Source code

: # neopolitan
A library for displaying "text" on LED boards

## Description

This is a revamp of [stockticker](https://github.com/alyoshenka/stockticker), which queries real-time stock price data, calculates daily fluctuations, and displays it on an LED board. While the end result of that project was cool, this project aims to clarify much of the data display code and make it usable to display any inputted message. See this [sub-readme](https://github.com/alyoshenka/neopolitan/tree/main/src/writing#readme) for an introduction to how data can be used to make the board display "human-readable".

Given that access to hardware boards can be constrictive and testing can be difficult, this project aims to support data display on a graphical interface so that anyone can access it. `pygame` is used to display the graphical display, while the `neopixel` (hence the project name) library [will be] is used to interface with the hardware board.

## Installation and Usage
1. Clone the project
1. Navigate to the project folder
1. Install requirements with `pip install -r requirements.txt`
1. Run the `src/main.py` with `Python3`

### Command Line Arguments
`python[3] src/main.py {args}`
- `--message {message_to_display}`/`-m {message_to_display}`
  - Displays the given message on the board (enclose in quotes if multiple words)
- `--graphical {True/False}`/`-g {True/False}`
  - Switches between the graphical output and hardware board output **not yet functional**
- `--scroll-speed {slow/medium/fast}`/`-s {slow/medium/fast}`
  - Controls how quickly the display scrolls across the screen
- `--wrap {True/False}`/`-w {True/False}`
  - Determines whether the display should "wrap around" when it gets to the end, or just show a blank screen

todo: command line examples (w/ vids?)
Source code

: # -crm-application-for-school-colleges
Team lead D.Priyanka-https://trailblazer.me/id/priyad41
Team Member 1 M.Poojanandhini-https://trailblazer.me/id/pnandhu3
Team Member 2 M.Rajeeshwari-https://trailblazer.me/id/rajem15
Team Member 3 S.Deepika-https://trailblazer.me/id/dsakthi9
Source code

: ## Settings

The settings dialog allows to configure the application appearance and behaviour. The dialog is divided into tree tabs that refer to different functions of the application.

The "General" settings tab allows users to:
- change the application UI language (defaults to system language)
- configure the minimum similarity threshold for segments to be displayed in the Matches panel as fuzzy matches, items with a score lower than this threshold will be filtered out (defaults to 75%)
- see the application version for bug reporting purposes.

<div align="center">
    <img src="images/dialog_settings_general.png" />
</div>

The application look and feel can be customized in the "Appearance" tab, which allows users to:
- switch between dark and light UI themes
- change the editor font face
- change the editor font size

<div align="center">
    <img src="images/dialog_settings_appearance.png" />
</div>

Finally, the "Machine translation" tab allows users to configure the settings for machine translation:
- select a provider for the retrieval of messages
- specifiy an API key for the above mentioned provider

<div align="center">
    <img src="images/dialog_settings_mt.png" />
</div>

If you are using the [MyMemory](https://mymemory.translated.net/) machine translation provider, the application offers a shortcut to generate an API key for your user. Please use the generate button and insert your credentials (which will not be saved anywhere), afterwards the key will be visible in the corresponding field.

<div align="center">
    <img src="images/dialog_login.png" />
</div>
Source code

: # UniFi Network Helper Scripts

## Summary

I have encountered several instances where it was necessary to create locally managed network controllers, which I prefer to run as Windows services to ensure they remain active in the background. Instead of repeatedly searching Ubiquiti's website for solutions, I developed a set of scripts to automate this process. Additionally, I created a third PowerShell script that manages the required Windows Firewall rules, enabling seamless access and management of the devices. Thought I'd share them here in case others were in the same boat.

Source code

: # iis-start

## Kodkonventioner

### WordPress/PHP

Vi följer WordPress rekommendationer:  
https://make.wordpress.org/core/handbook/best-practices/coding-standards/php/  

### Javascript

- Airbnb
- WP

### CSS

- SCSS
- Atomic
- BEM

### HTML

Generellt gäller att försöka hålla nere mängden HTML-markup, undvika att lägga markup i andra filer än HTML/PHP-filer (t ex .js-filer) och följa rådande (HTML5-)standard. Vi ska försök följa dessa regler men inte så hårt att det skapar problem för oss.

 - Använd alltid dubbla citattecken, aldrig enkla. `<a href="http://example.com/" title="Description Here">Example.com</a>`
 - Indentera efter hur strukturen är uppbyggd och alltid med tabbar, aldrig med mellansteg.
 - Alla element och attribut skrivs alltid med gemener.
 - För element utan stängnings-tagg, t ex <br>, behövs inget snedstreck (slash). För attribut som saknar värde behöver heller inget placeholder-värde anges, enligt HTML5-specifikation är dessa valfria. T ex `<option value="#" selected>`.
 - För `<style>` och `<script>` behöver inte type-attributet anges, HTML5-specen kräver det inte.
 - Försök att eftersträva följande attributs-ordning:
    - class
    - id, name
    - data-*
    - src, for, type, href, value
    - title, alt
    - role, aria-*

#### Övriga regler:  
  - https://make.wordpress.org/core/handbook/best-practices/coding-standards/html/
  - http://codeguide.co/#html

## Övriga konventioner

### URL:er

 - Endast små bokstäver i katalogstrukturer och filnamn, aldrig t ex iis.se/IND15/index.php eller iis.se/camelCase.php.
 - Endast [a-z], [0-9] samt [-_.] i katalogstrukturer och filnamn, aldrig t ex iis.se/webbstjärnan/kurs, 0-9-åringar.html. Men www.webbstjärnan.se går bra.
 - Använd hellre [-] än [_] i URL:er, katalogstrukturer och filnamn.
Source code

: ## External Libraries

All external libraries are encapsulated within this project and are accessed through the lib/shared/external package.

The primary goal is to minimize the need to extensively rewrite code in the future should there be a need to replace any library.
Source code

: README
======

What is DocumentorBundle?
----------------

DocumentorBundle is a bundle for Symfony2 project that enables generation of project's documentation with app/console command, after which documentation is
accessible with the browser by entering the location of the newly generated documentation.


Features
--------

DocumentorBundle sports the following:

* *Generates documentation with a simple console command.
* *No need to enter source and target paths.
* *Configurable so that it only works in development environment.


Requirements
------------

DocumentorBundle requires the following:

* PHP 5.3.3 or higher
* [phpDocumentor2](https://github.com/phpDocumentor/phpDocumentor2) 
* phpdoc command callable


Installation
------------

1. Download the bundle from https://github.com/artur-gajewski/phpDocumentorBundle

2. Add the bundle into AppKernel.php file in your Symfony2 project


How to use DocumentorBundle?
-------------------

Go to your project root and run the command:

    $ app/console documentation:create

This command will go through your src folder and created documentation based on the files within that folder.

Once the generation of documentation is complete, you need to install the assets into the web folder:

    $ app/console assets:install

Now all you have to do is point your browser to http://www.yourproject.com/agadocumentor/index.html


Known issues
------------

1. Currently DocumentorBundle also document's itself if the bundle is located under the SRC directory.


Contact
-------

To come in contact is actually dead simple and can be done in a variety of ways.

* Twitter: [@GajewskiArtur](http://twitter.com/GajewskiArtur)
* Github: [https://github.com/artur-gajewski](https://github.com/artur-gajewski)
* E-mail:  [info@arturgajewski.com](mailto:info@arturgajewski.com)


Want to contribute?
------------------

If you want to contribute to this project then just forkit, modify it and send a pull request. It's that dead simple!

################

- _Description of the task_: Report the number of lines in the records that hold "application" and write no other words.

- _Answer space_: 6